PROBLEM TO SOLVE: Needed from the data below: every line from the one with "used __on items.__" up to and including the one with "[layout_by_flexbox.html](./layouts/layout_by_flexbox.html)", repeated exactly and with nothing else.

── SUPPLIED MATERIAL ──

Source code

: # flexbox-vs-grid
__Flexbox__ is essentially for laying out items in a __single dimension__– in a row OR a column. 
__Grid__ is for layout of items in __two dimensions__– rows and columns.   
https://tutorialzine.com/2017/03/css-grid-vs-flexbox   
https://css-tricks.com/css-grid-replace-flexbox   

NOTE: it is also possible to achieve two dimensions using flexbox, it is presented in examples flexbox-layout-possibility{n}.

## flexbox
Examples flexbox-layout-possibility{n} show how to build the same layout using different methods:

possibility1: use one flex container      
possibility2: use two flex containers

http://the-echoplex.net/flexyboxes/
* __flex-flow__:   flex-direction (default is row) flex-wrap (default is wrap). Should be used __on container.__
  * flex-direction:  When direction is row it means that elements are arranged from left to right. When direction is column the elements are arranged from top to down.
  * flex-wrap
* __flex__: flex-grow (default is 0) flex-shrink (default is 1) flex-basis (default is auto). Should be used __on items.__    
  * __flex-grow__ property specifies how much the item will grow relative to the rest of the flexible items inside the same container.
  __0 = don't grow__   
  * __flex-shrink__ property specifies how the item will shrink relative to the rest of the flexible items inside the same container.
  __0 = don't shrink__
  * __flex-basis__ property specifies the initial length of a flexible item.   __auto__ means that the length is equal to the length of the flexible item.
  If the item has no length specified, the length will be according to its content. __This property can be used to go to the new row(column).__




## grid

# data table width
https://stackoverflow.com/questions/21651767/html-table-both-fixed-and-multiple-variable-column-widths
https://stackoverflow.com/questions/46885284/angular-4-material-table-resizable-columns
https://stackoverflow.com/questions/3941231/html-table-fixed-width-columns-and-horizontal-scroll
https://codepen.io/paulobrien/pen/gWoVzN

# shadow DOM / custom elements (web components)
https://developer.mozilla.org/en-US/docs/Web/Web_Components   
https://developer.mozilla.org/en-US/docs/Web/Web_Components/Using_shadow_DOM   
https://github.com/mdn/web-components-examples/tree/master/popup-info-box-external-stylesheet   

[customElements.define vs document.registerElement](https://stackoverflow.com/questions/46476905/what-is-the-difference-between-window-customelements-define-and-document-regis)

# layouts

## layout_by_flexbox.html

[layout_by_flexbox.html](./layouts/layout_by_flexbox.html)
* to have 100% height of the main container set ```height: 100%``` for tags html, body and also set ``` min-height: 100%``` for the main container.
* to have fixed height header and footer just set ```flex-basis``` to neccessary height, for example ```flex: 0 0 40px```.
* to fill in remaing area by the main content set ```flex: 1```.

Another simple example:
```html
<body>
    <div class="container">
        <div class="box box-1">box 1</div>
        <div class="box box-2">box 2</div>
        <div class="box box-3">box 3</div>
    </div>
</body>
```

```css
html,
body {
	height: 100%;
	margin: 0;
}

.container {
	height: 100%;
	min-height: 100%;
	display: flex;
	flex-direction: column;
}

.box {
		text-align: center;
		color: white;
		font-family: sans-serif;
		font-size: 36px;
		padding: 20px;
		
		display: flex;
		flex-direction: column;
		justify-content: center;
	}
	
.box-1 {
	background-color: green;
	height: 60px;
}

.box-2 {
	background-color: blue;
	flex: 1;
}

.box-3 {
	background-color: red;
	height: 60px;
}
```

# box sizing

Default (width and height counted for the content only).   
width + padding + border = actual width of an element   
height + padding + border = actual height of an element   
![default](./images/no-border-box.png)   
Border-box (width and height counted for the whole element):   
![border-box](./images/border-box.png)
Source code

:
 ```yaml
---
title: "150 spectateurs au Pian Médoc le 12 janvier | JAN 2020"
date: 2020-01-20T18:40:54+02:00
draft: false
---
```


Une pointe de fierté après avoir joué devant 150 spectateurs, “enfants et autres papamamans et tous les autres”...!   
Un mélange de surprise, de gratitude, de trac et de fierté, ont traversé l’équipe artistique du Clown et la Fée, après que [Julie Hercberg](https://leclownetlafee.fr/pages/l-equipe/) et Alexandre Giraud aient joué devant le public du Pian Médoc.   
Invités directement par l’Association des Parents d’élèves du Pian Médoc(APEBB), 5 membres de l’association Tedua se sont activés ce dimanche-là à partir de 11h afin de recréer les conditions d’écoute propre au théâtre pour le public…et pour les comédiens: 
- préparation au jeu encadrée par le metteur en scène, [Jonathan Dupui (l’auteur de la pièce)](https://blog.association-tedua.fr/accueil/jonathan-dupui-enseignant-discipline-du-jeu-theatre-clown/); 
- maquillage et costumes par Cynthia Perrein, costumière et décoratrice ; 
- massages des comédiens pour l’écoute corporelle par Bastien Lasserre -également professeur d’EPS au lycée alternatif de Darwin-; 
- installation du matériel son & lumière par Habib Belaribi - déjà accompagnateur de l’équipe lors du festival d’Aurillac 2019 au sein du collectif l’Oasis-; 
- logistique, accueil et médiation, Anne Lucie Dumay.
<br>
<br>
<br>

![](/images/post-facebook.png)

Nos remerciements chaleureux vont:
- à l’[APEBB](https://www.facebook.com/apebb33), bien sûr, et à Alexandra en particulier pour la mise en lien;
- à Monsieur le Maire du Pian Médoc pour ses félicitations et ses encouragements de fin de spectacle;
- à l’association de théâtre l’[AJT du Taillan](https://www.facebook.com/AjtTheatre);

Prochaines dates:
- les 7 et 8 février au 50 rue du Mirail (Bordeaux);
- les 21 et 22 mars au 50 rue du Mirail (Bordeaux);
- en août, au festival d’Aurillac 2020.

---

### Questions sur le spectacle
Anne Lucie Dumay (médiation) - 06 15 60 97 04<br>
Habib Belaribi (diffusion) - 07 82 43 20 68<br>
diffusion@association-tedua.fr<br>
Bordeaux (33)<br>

───

WORKED SOLUTION:
* __flex__: flex-grow (default is 0) flex-shrink (default is 1) flex-basis (default is auto). Should be used __on items.__    
  * __flex-grow__ property specifies how much the item will grow relative to the rest of the flexible items inside the same container.
  __0 = don't grow__   
  * __flex-shrink__ property specifies how the item will shrink relative to the rest of the flexible items inside the same container.
  __0 = don't shrink__
  * __flex-basis__ property specifies the initial length of a flexible item.   __auto__ means that the length is equal to the length of the flexible item.
  If the item has no length specified, the length will be according to its content. __This property can be used to go to the new row(column).__




## grid

# data table width
https://stackoverflow.com/questions/21651767/html-table-both-fixed-and-multiple-variable-column-widths
https://stackoverflow.com/questions/46885284/angular-4-material-table-resizable-columns
https://stackoverflow.com/questions/3941231/html-table-fixed-width-columns-and-horizontal-scroll
https://codepen.io/paulobrien/pen/gWoVzN

# shadow DOM / custom elements (web components)
https://developer.mozilla.org/en-US/docs/Web/Web_Components   
https://developer.mozilla.org/en-US/docs/Web/Web_Components/Using_shadow_DOM   
https://github.com/mdn/web-components-examples/tree/master/popup-info-box-external-stylesheet   

[customElements.define vs document.registerElement](https://stackoverflow.com/questions/46476905/what-is-the-difference-between-window-customelements-define-and-document-regis)

# layouts

## layout_by_flexbox.html

[layout_by_flexbox.html](./layouts/layout_by_flexbox.html)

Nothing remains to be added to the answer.